A well-respected professional and Commander, General Obiakor was born on February 18, 1951 in Zaria, Kaduna State into the family of Mr. and Mrs. Robert Echetebu Obiakor. His father was a fireman at the Nigerian Railway Corporation.
He attended the Nigerian Military School (NMS), Zaria, from January 1963 and by Class 3, was already the school high jumper and played basketball. The January 1966 coup took place while he was still a student (‘Boy Soldier’) there.
On 27 July 1966, he was in transit to the East with other ‘Boy Soldiers’ of the Nigerian Military School unaware that the counter-coup was already underway. Then Military Governor of the Eastern Region, Colonel Chukwuemeka Odumegwu-Ojukwu ordered that the boys should not return to the North and directed them to government schools in the East. Obiakor found himself at Government College Umuahia, where he continued his education until 1967.
When the civil war came in July 6, 1967, he was caught in it. Obiakor fought on the Biafran side.
When the war ended on January 15, 1970, he made his way back to Nigerian Military School, Zaria. The then Commandant intervened to ensure that all the NMS boys who had fought on the Biafran side were released without delay and allowed to return to the school to complete their training. That single act of institutional grace changed the course of his life.

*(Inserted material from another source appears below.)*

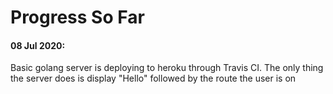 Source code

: # Progress So Far

#### 08 Jul 2020:
Basic golang server is deploying to heroku through Travis CI. The only thing the server does is display "Hello" followed by the route the user is on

He returned to NMS Zaria in April 1970, wrote his School Certificate examinations, and passed the entrance examination into the Nigerian Defence Academy (NDA) and was admitted as a member of the 10th Regular Course of the NDA. He commissioned into the Nigerian Army in 1973.

He held various appointments in the course of his career including serving in the ECOWAS Military Group (ECOMOG) in Liberia.
General Obiakor later served as the General Officer Commanding (GOC), 2nd Mechanised Division, Nigerian Army, Ibadan and Chief of Administration, Headquarters Nigerian Army.
In January 2006, then UN Secretary-General Kofi Annan appointed him Force Commander of the United Nations Mission in Liberia (UNMIL), returning him back to the same country he first served under ECOMOG in the 1990s. But this time, he commanded the entire UN Mission responsible for keeping the peace in post-war Liberia.
On 28 May 2008, then UN Secretary-General Ban Ki-moon appointed him Military Adviser for United Nations Peacekeeping Operations (UNPKOs) worldwide at the UN Department of Peacekeeping Operations, headquarters New York.
In that capacity, Obiakor became the first ever Military Adviser to the UN Department of Peacekeeping Operations to also hold the rank of Assistant Secretary-General of the United Nations.
As the Military officer at the apex of the global peacekeeping system, Obiakor advised the UN Secretary-General directly on military matters across every conflict zone the United Nations was operating in.
He held that position until September 2010.
Widely recognized as one of the longest-serving Generals in the modern Nigerian military, he retired from the Nigerian Army on June 24, 2011.
In retirement, he later chaired the UN Boards of Inquiry into the downing of a UN plane in South Sudan, the killing of Burundian refugees in the Democratic Republic of Congo (DRC), and into the destruction of humanitarian facilities in northwest Syria.
The National Defence College (NDC) Abuja published a biography of his life and career titled “Rough Road to Peace.” The book chronicles General Obiakor’s life from the Biafran War to his ascent as one of the highest-ranking Nigerian Generals in United Nations Peacekeeping and notable contributions to global security.